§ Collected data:
* * * * *
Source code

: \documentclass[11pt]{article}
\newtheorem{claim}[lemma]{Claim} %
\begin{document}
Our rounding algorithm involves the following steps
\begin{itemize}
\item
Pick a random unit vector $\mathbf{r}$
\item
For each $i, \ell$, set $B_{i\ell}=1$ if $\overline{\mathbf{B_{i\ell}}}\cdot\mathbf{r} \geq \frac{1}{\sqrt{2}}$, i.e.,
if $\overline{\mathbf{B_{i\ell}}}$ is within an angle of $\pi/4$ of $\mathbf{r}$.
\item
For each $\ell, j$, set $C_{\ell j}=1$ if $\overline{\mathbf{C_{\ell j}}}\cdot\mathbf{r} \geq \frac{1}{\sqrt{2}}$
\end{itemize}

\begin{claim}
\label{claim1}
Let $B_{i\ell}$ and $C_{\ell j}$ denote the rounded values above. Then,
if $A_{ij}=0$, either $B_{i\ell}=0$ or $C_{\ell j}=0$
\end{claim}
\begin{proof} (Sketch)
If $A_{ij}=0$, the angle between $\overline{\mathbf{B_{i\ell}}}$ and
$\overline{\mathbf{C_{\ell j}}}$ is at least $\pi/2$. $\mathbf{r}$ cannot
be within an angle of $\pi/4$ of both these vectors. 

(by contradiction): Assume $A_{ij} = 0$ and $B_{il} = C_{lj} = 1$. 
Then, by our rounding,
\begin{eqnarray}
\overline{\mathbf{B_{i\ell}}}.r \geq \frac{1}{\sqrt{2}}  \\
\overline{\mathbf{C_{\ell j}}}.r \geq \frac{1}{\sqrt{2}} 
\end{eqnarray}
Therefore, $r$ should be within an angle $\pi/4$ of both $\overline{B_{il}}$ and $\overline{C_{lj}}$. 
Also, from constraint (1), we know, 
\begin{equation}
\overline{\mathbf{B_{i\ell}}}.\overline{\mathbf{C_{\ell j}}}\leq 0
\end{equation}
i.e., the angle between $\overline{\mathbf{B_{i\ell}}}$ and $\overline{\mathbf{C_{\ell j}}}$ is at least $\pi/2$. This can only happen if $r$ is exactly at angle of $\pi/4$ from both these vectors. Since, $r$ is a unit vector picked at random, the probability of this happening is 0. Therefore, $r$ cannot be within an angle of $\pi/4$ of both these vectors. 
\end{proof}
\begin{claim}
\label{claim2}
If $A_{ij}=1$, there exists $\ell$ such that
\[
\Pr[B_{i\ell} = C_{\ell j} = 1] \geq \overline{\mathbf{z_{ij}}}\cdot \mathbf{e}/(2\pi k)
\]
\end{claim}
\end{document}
* * * * *
Using the data above, repeat every line exactly.

§ Task answer:
Source code

: \documentclass[11pt]{article}
\newtheorem{claim}[lemma]{Claim} %
\begin{document}
Our rounding algorithm involves the following steps
\begin{itemize}
\item
Pick a random unit vector $\mathbf{r}$
\item
For each $i, \ell$, set $B_{i\ell}=1$ if $\overline{\mathbf{B_{i\ell}}}\cdot\mathbf{r} \geq \frac{1}{\sqrt{2}}$, i.e.,
if $\overline{\mathbf{B_{i\ell}}}$ is within an angle of $\pi/4$ of $\mathbf{r}$.
\item
For each $\ell, j$, set $C_{\ell j}=1$ if $\overline{\mathbf{C_{\ell j}}}\cdot\mathbf{r} \geq \frac{1}{\sqrt{2}}$
\end{itemize}

\begin{claim}
\label{claim1}
Let $B_{i\ell}$ and $C_{\ell j}$ denote the rounded values above. Then,
if $A_{ij}=0$, either $B_{i\ell}=0$ or $C_{\ell j}=0$
\end{claim}
\begin{proof} (Sketch)
If $A_{ij}=0$, the angle between $\overline{\mathbf{B_{i\ell}}}$ and
$\overline{\mathbf{C_{\ell j}}}$ is at least $\pi/2$. $\mathbf{r}$ cannot
be within an angle of $\pi/4$ of both these vectors. 

(by contradiction): Assume $A_{ij} = 0$ and $B_{il} = C_{lj} = 1$. 
Then, by our rounding,
\begin{eqnarray}
\overline{\mathbf{B_{i\ell}}}.r \geq \frac{1}{\sqrt{2}}  \\
\overline{\mathbf{C_{\ell j}}}.r \geq \frac{1}{\sqrt{2}} 
\end{eqnarray}
Therefore, $r$ should be within an angle $\pi/4$ of both $\overline{B_{il}}$ and $\overline{C_{lj}}$. 
Also, from constraint (1), we know, 
\begin{equation}
\overline{\mathbf{B_{i\ell}}}.\overline{\mathbf{C_{\ell j}}}\leq 0
\end{equation}
i.e., the angle between $\overline{\mathbf{B_{i\ell}}}$ and $\overline{\mathbf{C_{\ell j}}}$ is at least $\pi/2$. This can only happen if $r$ is exactly at angle of $\pi/4$ from both these vectors. Since, $r$ is a unit vector picked at random, the probability of this happening is 0. Therefore, $r$ cannot be within an angle of $\pi/4$ of both these vectors. 
\end{proof}
\begin{claim}
\label{claim2}
If $A_{ij}=1$, there exists $\ell$ such that
\[
\Pr[B_{i\ell} = C_{\ell j} = 1] \geq \overline{\mathbf{z_{ij}}}\cdot \mathbf{e}/(2\pi k)
\]
\end{claim}
\end{document}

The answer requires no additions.